[Source texts of formatted documents]
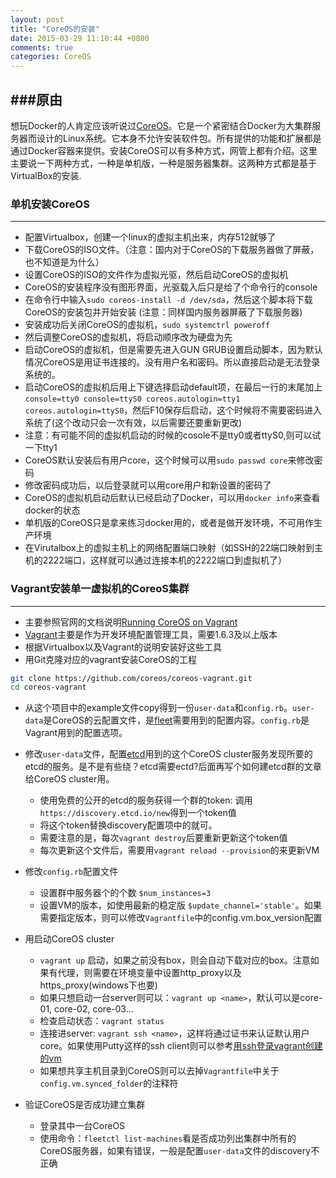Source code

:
 ```yaml
---
layout: post
title: "CoreOS的安装"
date: 2015-03-29 11:10:44 +0800
comments: true
categories: CoreOS
---
```


###原由
---
想玩Docker的人肯定应该听说过[CoreOS](https://coreos.com)。它是一个紧密结合Docker为大集群服务器而设计的Linux系统。它本身不允许安装软件包。所有提供的功能和扩展都是通过Docker容器来提供。安装CoreOS可以有多种方式，网管上都有介绍。这里主要说一下两种方式，一种是单机版，一种是服务器集群。这两种方式都是基于VirtualBox的安装.


### 单机安装CoreOS
---

- 配置Virtualbox，创建一个linux的虚拟主机出来，内存512就够了
- 下载CoreOS的ISO文件。（注意：国内对于CoreOS的下载服务器做了屏蔽，也不知道是为什么）
- 设置CoreOS的ISO的文件作为虚拟光驱，然后启动CoreOS的虚拟机
- CoreOS的安装程序没有图形界面，光驱载入后只是给了个命令行的console
- 在命令行中输入`sudo coreos-install -d /dev/sda`，然后这个脚本将下载CoreOS的安装包并开始安装 (注意：同样国内服务器屏蔽了下载服务器)
- 安装成功后关闭CoreOS的虚拟机，`sudo systemctrl poweroff`
- 然后调整CoreOS的虚拟机，将启动顺序改为硬盘为先
- 启动CoreOS的虚拟机，但是需要先进入GUN GRUB设置启动脚本，因为默认情况CoreOS是用证书连接的。没有用户名和密码。所以直接启动是无法登录系统的。
- 启动CoreOS的虚拟机后用上下键选择启动default项，在最后一行的末尾加上`console=tty0 console=ttyS0 coreos.autologin=tty1 coreos.autologin=ttyS0`，然后F10保存后启动，这个时候将不需要密码进入系统了(这个改动只会一次有效，以后需要还要重新更改)
- 注意：有可能不同的虚拟机启动的时候的cosole不是tty0或者ttyS0,则可以试一下tty1
- CoreOS默认安装后有用户core，这个时候可以用`sudo passwd core`来修改密码
- 修改密码成功后，以后登录就可以用core用户和新设置的密码了
- CoreOS的虚拟机启动后默认已经启动了Docker，可以用`docker info`来查看docker的状态
- 单机版的CoreOS只是拿来练习docker用的，或者是做开发环境，不可用作生产环境
- 在Virutalbox上的虚拟主机上的网络配置端口映射（如SSH的22端口映射到主机的2222端口，这样就可以通过连接本机的2222端口到虚拟机了）

### Vagrant安装单一虚拟机的CoreoS集群
---

- 主要参照官网的文档说明[Running CoreOS on Vagrant](https://coreos.com/docs/running-coreos/platforms/vagrant/)
- [Vagrant](https://coreos.com/docs/running-coreos/platforms/vagrant/)主要是作为开发环境配置管理工具，需要1.6.3及以上版本
- 根据Virtualbox以及Vagrant的说明安装好这些工具
- 用Git克隆对应的vagrant安装CoreOS的工程

``` sh
git clone https://github.com/coreos/coreos-vagrant.git
cd coreos-vagrant
```
- 从这个项目中的example文件copy得到一份`user-data`和`config.rb`。`user-data`是CoreOS的云配置文件，是[fleet](https://github.com/coreos/fleet)需要用到的配置内容。`config.rb`是Vagrant用到的配置选项。
- 修改`user-data`文件，配置[etcd](https://github.com/coreos/fleet)用到的这个CoreOS cluster服务发现所要的etcd的服务。是不是有些绕？etcd需要ectd?后面再写个如何建etcd群的文章给CoreOS cluster用。

   - 使用免费的公开的etcd的服务获得一个群的token: 调用`https://discovery.etcd.io/new`得到一个token值
   - 将这个token替换discovery配置项中的<token>就可。
   - 需要注意的是，每次`vagrant destroy`后要重新更新这个token值
   - 每次更新这个文件后，需要用`vagrant reload --provision`的来更新VM

- 修改`config.rb`配置文件

   - 设置群中服务器个的个数 `$num_instances=3`
   - 设置VM的版本，如使用最新的稳定版 `$update_channel='stable'`。如果需要指定版本，则可以修改`Vagrantfile`中的config.vm.box_version配置

- 用启动CoreOS cluster

   - `vagrant up` 启动，如果之前没有box，则会自动下载对应的box。注意如果有代理，则需要在环境变量中设置http_proxy以及https_proxy(windows下也要) 
   - 如果只想启动一台server则可以：`vagrant up <name>`，默认<name>可以是core-01, core-02, core-03...
   - 检查启动状态：`vagrant status`
   - 连接进server: `vagrant ssh <name>`，这样将通过证书来认证默认用户core。如果使用Putty这样的ssh client则可以参考[用ssh登录vagrant创建的vm](https://github.com/Varying-Vagrant-Vagrants/VVV/wiki/Connect-to-Your-Vagrant-Virtual-Machine-with-PuTTY)
   - 如果想共享主机目录到CoreOS则可以去掉`Vagrantfile`中关于`config.vm.synced_folder`的注释符

- 验证CoreOS是否成功建立集群

   - 登录其中一台CoreOS
   - 使用命令：`fleetctl list-machines`看是否成功列出集群中所有的CoreOS服务器，如果有错误，一般是配置`user-data`文件的discovery不正确

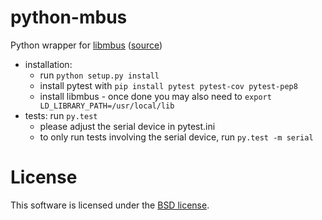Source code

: python-mbus
===========

Python wrapper for [libmbus](http://www.rscada.se/libmbus) ([source](https://github.com/rscada/libmbus))

* installation: 
    * run ```python setup.py install```
    * install pytest with ```pip install pytest pytest-cov pytest-pep8```
    * install libmbus - once done you may also need to ```export LD_LIBRARY_PATH=/usr/local/lib```
* tests: run ```py.test```
    * please adjust the serial device in pytest.ini
    * to only run tests involving the serial device, run ```py.test -m serial```

License
=======

This software is licensed under the [BSD license](http://opensource.org/licenses/BSD-3-Clause). 
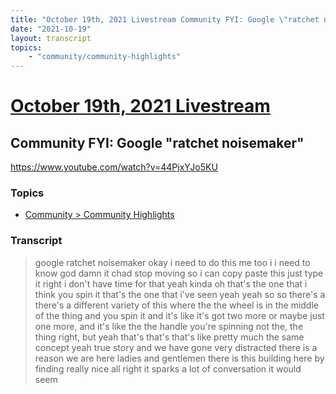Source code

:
 ```yaml
---
title: "October 19th, 2021 Livestream Community FYI: Google \"ratchet noisemaker\""
date: "2021-10-19"
layout: transcript
topics:
    - "community/community-highlights"
---
```

# [October 19th, 2021 Livestream](../2021-10-19.md)
## Community FYI: Google "ratchet noisemaker"
https://www.youtube.com/watch?v=44PjxYJo5KU

### Topics
* [Community > Community Highlights](../topics/community/community-highlights.md)

### Transcript

> google ratchet noisemaker okay i need to do this me too i i need to know god damn it chad stop moving so i can copy paste this just type it right i don't have time for that yeah kinda oh that's the one that i think you spin it that's the one that i've seen yeah yeah so so there's a there's a different variety of this where the the wheel is in the middle of the thing and you spin it and it's like it's got two more or maybe just one more, and it's like the the handle you're spinning not the, the thing right, but yeah that's that's that's like pretty much the same concept yeah true story and we have gone very distracted there is a reason we are here ladies and gentlemen there is this building here by finding really nice all right it sparks a lot of conversation it would seem
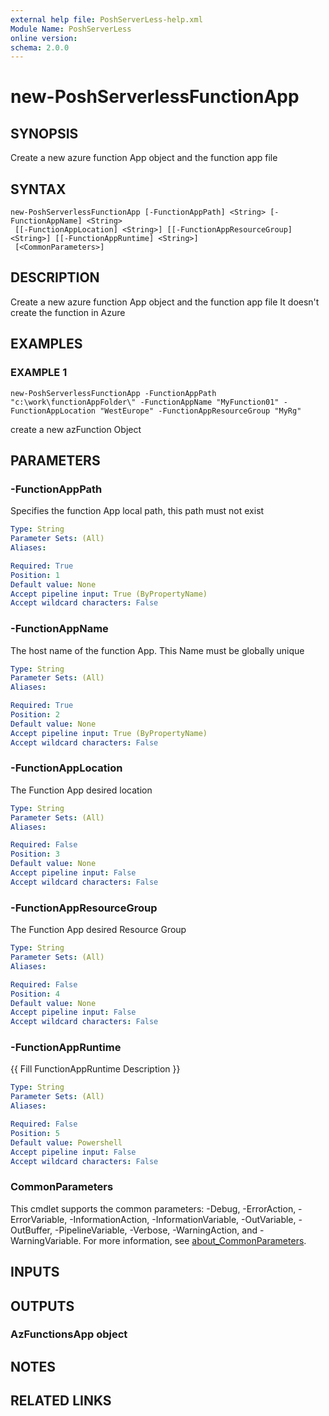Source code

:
 ```yaml
---
external help file: PoshServerLess-help.xml
Module Name: PoshServerLess
online version:
schema: 2.0.0
---
```


# new-PoshServerlessFunctionApp

## SYNOPSIS
Create a new azure function App object and the function app file

## SYNTAX

```
new-PoshServerlessFunctionApp [-FunctionAppPath] <String> [-FunctionAppName] <String>
 [[-FunctionAppLocation] <String>] [[-FunctionAppResourceGroup] <String>] [[-FunctionAppRuntime] <String>]
 [<CommonParameters>]
```

## DESCRIPTION
Create a new azure function App object and the function app file
It doesn't create the function in Azure

## EXAMPLES

### EXAMPLE 1
```
new-PoshServerlessFunctionApp -FunctionAppPath "c:\work\functionAppFolder\" -FunctionAppName "MyFunction01" -FunctionAppLocation "WestEurope" -FunctionAppResourceGroup "MyRg"
```

create a new azFunction Object

## PARAMETERS

### -FunctionAppPath
Specifies the function App local path, this path must not exist

```yaml
Type: String
Parameter Sets: (All)
Aliases:

Required: True
Position: 1
Default value: None
Accept pipeline input: True (ByPropertyName)
Accept wildcard characters: False
```

### -FunctionAppName
The host name of the function App.
This Name must be globally unique

```yaml
Type: String
Parameter Sets: (All)
Aliases:

Required: True
Position: 2
Default value: None
Accept pipeline input: True (ByPropertyName)
Accept wildcard characters: False
```

### -FunctionAppLocation
The Function App desired location

```yaml
Type: String
Parameter Sets: (All)
Aliases:

Required: False
Position: 3
Default value: None
Accept pipeline input: False
Accept wildcard characters: False
```

### -FunctionAppResourceGroup
The Function App desired Resource Group

```yaml
Type: String
Parameter Sets: (All)
Aliases:

Required: False
Position: 4
Default value: None
Accept pipeline input: False
Accept wildcard characters: False
```

### -FunctionAppRuntime
{{ Fill FunctionAppRuntime Description }}

```yaml
Type: String
Parameter Sets: (All)
Aliases:

Required: False
Position: 5
Default value: Powershell
Accept pipeline input: False
Accept wildcard characters: False
```

### CommonParameters
This cmdlet supports the common parameters: -Debug, -ErrorAction, -ErrorVariable, -InformationAction, -InformationVariable, -OutVariable, -OutBuffer, -PipelineVariable, -Verbose, -WarningAction, and -WarningVariable. For more information, see [about_CommonParameters](http://go.microsoft.com/fwlink/?LinkID=113216).

## INPUTS

## OUTPUTS

### AzFunctionsApp object
## NOTES

## RELATED LINKS
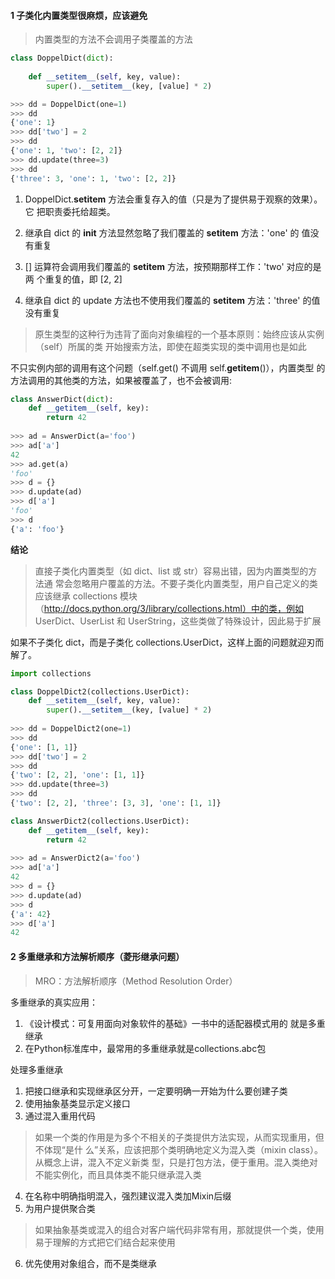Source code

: #### 1 子类化内置类型很麻烦，应该避免

> 内置类型的方法不会调用子类覆盖的方法

```python
class DoppelDict(dict):
    
    def __setitem__(self, key, value):
        super().__setitem__(key, [value] * 2)

>>> dd = DoppelDict(one=1)
>>> dd
{'one': 1}
>>> dd['two'] = 2
>>> dd
{'one': 1, 'two': [2, 2]}
>>> dd.update(three=3)
>>> dd
{'three': 3, 'one': 1, 'two': [2, 2]}
```

1. DoppelDict.__setitem__ 方法会重复存入的值（只是为了提供易于观察的效果）。它 把职责委托给超类。

2. 继承自 dict 的 __init__ 方法显然忽略了我们覆盖的 __setitem__ 方法：'one' 的 值没有重复
3. [] 运算符会调用我们覆盖的 __setitem__ 方法，按预期那样工作：'two' 对应的是两 个重复的值，即 [2, 2]
4. 继承自 dict 的 update 方法也不使用我们覆盖的 __setitem__ 方法：'three' 的值 没有重复

> 原生类型的这种行为违背了面向对象编程的一个基本原则：始终应该从实例（self）所属的类 开始搜索方法，即使在超类实现的类中调用也是如此

不只实例内部的调用有这个问题（self.get() 不调用 self.__getitem__()），内置类型 的方法调用的其他类的方法，如果被覆盖了，也不会被调用:

```python
class AnswerDict(dict):
    def __getitem__(self, key):
        return 42
    
>>> ad = AnswerDict(a='foo')
>>> ad['a']
42
>>> ad.get(a)
'foo'
>>> d = {}
>>> d.update(ad)
>>> d['a']
'foo'
>>> d
{'a': 'foo'}

```

**结论**

> 直接子类化内置类型（如 dict、list 或 str）容易出错，因为内置类型的方法通 常会忽略用户覆盖的方法。不要子类化内置类型，用户自己定义的类应该继承 collections 模块（http://docs.python.org/3/library/collections.html）中的类，例如 UserDict、UserList 和 UserString，这些类做了特殊设计，因此易于扩展

如果不子类化 dict，而是子类化 collections.UserDict，这样上面的问题就迎刃而解了。

```python
import collections

class DoppelDict2(collections.UserDict):
    def __setitem__(self, key, value):
        super().__setitem__(key, [value] * 2)
        
>>> dd = DoppelDict2(one=1)
>>> dd
{'one': [1, 1]}
>>> dd['two'] = 2
>>> dd
{'two': [2, 2], 'one': [1, 1]}
>>> dd.update(three=3)
>>> dd
{'two': [2, 2], 'three': [3, 3], 'one': [1, 1]}

class AnswerDict2(collections.UserDict):
    def __getitem__(self, key):
        return 42
    
>>> ad = AnswerDict2(a='foo')
>>> ad['a']
42
>>> d = {}
>>> d.update(ad)
>>> d
{'a': 42}
>>> d['a']
42
```

#### 2 多重继承和方法解析顺序（菱形继承问题）

> MRO：方法解析顺序（Method Resolution Order）

多重继承的真实应用：

1. 《设计模式：可复用面向对象软件的基础》一书中的适配器模式用的 就是多重继承
2. 在Python标准库中，最常用的多重继承就是collections.abc包

处理多重继承

1. 把接口继承和实现继承区分开，一定要明确一开始为什么要创建子类
2. 使用抽象基类显示定义接口
3. 通过混入重用代码

> 如果一个类的作用是为多个不相关的子类提供方法实现，从而实现重用，但不体现“是什 么”关系，应该把那个类明确地定义为混入类（mixin class）。从概念上讲，混入不定义新类 型，只是打包方法，便于重用。混入类绝对不能实例化，而且具体类不能只继承混入类

4. 在名称中明确指明混入，强烈建议混入类加Mixin后缀
5. 为用户提供聚合类

> 如果抽象基类或混入的组合对客户端代码非常有用，那就提供一个类，使用易于理解的方式把它们结合起来使用

6. 优先使用对象组合，而不是类继承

• **Task statement**: Report, as a bare number, how many lines above contain the string "October".

• **Task response**: 2